Completed
Stranger Sections: Segmenting Mysterious Objects Through the Microscope
$25,000
Completed 48 weeks ago
0 team
Eager to get working? This challenge involves unsupervised segmentation of thin section images. There are 1000 unlabeled images in the dataset. Your job will be to provide a model that can accurately segment the blobs on the thin sections. You are free to explore any and all methods you see fit to effectively segment these images. There are two types of thin section images, plain light and ultraviolet light images. Ultraviolet light images are used to identify brown blobs that fluoresce a yellow or green color. Each image may contain a variety of blobs to segment. We have provided three examples of satisfactory labels in the `Data` discussion below to serve as a guide. Challenger's work will be evaluated by a panel of judges for accuracy of the label masks (70%), efficiency of the code (25%), and notebook organization (5%). In addition to the best overall model, challengers will be able to win prizes for honorable mentions.
Overview
Scale is one of the more interesting aspects of science. Biology investigates genomes and entire ecosystems. Physics spans quantum forces to gravitational waves from the Big Bang. Understanding all the different scales for a problem helps us better understand our natural world and how it is changing. For this challenge, we're asking you to investigate the micrometer scale of geosciences by examining thin sections of rocks and identifying their components.
This challenge aims to build a machine-learning solution to a problem often encountered by machine learning researchers; label scarcity. Challengers will receive 1000 unlabeled thin section images, and will need to provide a model that is able to correctly segment all blobs on each image.
The fun of this challenge is that there is no one correct way to complete this task. Challengers should focus on their strengths to build a model. If you are an expert with unsupervised clustering, maybe you use sklearn's kmeans to create segments with clustering. Maybe you want to test out Meta's SAM model, or better yet one of the offshoots like segmenteverygrain. Maybe your background is image processing and you spend most of your time building a pipeline to ingest and enhance the images prior to segmentation.

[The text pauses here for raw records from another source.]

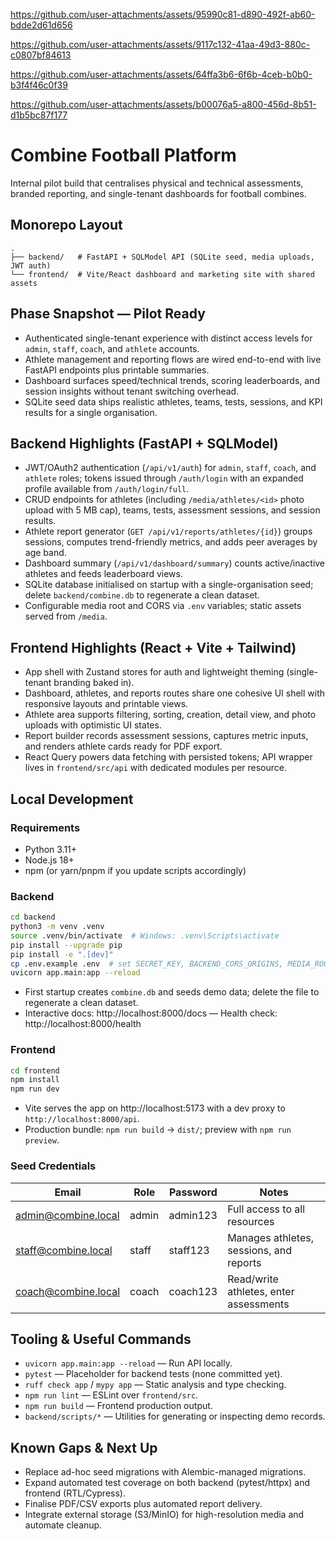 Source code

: 


https://github.com/user-attachments/assets/95990c81-d890-492f-ab60-bdde2d61d656


https://github.com/user-attachments/assets/9117c132-41aa-49d3-880c-c0807bf84613



https://github.com/user-attachments/assets/64ffa3b6-6f6b-4ceb-b0b0-b3f4f46c0f39



https://github.com/user-attachments/assets/b00076a5-a800-456d-8b51-d1b5bc87f177



# Combine Football Platform

Internal pilot build that centralises physical and technical assessments, branded reporting, and single-tenant dashboards for football combines.

## Monorepo Layout

```
.
├── backend/   # FastAPI + SQLModel API (SQLite seed, media uploads, JWT auth)
└── frontend/  # Vite/React dashboard and marketing site with shared assets
```

## Phase Snapshot — Pilot Ready
- Authenticated single-tenant experience with distinct access levels for `admin`, `staff`, `coach`, and `athlete` accounts.
- Athlete management and reporting flows are wired end-to-end with live FastAPI endpoints plus printable summaries.
- Dashboard surfaces speed/technical trends, scoring leaderboards, and session insights without tenant switching overhead.
- SQLite seed data ships realistic athletes, teams, tests, sessions, and KPI results for a single organisation.

## Backend Highlights (FastAPI + SQLModel)
- JWT/OAuth2 authentication (`/api/v1/auth`) for `admin`, `staff`, `coach`, and `athlete` roles; tokens issued through `/auth/login` with an expanded profile available from `/auth/login/full`.
- CRUD endpoints for athletes (including `/media/athletes/<id>` photo upload with 5 MB cap), teams, tests, assessment sessions, and session results.
- Athlete report generator (`GET /api/v1/reports/athletes/{id}`) groups sessions, computes trend-friendly metrics, and adds peer averages by age band.
- Dashboard summary (`/api/v1/dashboard/summary`) counts active/inactive athletes and feeds leaderboard views.
- SQLite database initialised on startup with a single-organisation seed; delete `backend/combine.db` to regenerate a clean dataset.
- Configurable media root and CORS via `.env` variables; static assets served from `/media`.

## Frontend Highlights (React + Vite + Tailwind)
- App shell with Zustand stores for auth and lightweight theming (single-tenant branding baked in).
- Dashboard, athletes, and reports routes share one cohesive UI shell with responsive layouts and printable views.
- Athlete area supports filtering, sorting, creation, detail view, and photo uploads with optimistic UI states.
- Report builder records assessment sessions, captures metric inputs, and renders athlete cards ready for PDF export.
- React Query powers data fetching with persisted tokens; API wrapper lives in `frontend/src/api` with dedicated modules per resource.

## Local Development

### Requirements
- Python 3.11+
- Node.js 18+
- npm (or yarn/pnpm if you update scripts accordingly)

### Backend
```bash
cd backend
python3 -m venv .venv
source .venv/bin/activate  # Windows: .venv\Scripts\activate
pip install --upgrade pip
pip install -e ".[dev]"
cp .env.example .env  # set SECRET_KEY, BACKEND_CORS_ORIGINS, MEDIA_ROOT as needed
uvicorn app.main:app --reload
```
- First startup creates `combine.db` and seeds demo data; delete the file to regenerate a clean dataset.
- Interactive docs: http://localhost:8000/docs — Health check: http://localhost:8000/health

### Frontend
```bash
cd frontend
npm install
npm run dev
```
- Vite serves the app on http://localhost:5173 with a dev proxy to `http://localhost:8000/api`.
- Production bundle: `npm run build` → `dist/`; preview with `npm run preview`.

### Seed Credentials
| Email | Role | Password | Notes |
|-------|------|----------|-------|
| admin@combine.local | admin | admin123 | Full access to all resources |
| staff@combine.local | staff | staff123 | Manages athletes, sessions, and reports |
| coach@combine.local | coach | coach123 | Read/write athletes, enter assessments |

## Tooling & Useful Commands
- `uvicorn app.main:app --reload` — Run API locally.
- `pytest` — Placeholder for backend tests (none committed yet).
- `ruff check app` / `mypy app` — Static analysis and type checking.
- `npm run lint` — ESLint over `frontend/src`.
- `npm run build` — Frontend production output.
- `backend/scripts/*` — Utilities for generating or inspecting demo records.
    
## Known Gaps & Next Up
- Replace ad-hoc seed migrations with Alembic-managed migrations.
- Expand automated test coverage on both backend (pytest/httpx) and frontend (RTL/Cypress).
- Finalise PDF/CSV exports plus automated report delivery.
- Integrate external storage (S3/MinIO) for high-resolution media and automate cleanup.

Since this challenge gives you the freedom to explore different paths, we will be awarding several different prizes for different accomplishments. A total prize pool of $25,000 dollars will be awarded, with smaller prizes available. Whatever approach you choose, all we ask is that the solution involves machine learning.
Data
As highlighted above, the dataset consists of 1000 unlabeled thin section images. Some of these images will be plain light images and others will be UV light. Some of the UV light images may also have a plain light pair. There will be various blobs on each thin section image that need to be segmented. Below are 3 examples showing how one might segment the images. The examples show the three types of blobs found on the images. As you'll see, there are potentially more segments on the image than what is currently segmented.
(A)
(B)
(C)
Figure 1. Thin section images with example segments. (A) UltraViolet Light (UV) thin section segmenting yellow blobs. (B) Plain light thin section segmenting shiny black/gray blobs. (C) Plain light thin section segmenting multiple black blobs.
Evaluation
Can you build a model to accurately segment all blobs in a thin section image? This is an unstructured competition where your task is to create a Notebook that best addresses the Evaluation criteria below. Since this is a subjective challenge, challengers will be judged by a panel of Xeek subject matter experts. Submissions should be submitted on the Stranger Sections challenge page and will be judged by Xeek based on how well they address:
Image Segments (70%)
How well are the images segmented?
If there are multiple blobs are they broken out into different segments?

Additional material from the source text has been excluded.